Shaw's set to cut 700 jobs in N.E.
About 90 employees affected by the layoffs have already been notified, and the rest will be informed over the next several days, the company said.
"A decision of this nature is never easy, but after careful evaluation, it is unfortunately the necessary step for us to take to help improve our business, reduce expenses and reinvest in more customer-facing initiatives," said Mike Stigers, Shaw's president.
Shaw's, Osco and Star Market are part of the nationwide SuperValu grocery store group. Shaw's employs about 17,000 workers at its stores in New England. The layoffs represent about 4 percent of the New England workforce.
The job cut news comes in the wake of an announcement by Supervalu in July that it is willing to sell Shaw's for the right price, according to the Patriot-Ledger newspaper, which circulates near the company's headquarters in West Bridgewater, Mass.
In February, Supervalu eliminated 60 jobs at the West Bridgewater office as part of an 800-person reduction nationwide.
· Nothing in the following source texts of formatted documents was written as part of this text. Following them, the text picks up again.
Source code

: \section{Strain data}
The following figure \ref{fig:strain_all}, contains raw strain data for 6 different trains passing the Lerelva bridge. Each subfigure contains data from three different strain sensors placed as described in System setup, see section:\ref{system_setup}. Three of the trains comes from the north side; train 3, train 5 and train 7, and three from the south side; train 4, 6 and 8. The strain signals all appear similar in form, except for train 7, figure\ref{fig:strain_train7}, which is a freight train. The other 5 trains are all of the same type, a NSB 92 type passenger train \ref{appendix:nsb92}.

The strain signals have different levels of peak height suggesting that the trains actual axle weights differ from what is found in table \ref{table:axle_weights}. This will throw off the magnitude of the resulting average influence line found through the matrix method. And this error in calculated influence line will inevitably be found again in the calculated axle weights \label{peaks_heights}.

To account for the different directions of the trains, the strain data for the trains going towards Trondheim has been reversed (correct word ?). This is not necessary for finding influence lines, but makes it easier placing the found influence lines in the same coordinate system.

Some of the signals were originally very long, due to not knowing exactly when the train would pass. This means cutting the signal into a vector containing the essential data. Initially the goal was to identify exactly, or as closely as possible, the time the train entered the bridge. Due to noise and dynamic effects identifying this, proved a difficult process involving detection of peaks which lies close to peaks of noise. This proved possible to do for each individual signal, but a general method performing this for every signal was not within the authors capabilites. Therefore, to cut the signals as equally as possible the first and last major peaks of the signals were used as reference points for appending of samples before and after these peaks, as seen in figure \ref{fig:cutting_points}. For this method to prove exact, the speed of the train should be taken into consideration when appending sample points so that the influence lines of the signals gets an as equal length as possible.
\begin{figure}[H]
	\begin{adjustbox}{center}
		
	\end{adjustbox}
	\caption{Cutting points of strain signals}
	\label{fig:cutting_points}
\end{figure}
In June, Supervalu also announced layoffs at its Albertsons division in California and Nevada, the newspaper reported.
Shaw's operates 10 stores in New Hampshire, mostly in the southern tier, within the Nashua, Concord and Portsmouth triangle. Company spokesman Steve Sylven would not comment on how many of the layoffs would be implemented in New Hampshire. "We're not breaking it out by state, other than to say the estimated 700 will occur across all 169 stores," he said.
Sylven cited the economy and competition as reasons for the cost-cutting moves. "We continue to operate in a tough competitive landscape," he said. "It's still a challenging economy as well. Both of those things contributed to us experiencing sales losses that made it tough for us to manage labor costs, which is why we've taken this unfortunate step."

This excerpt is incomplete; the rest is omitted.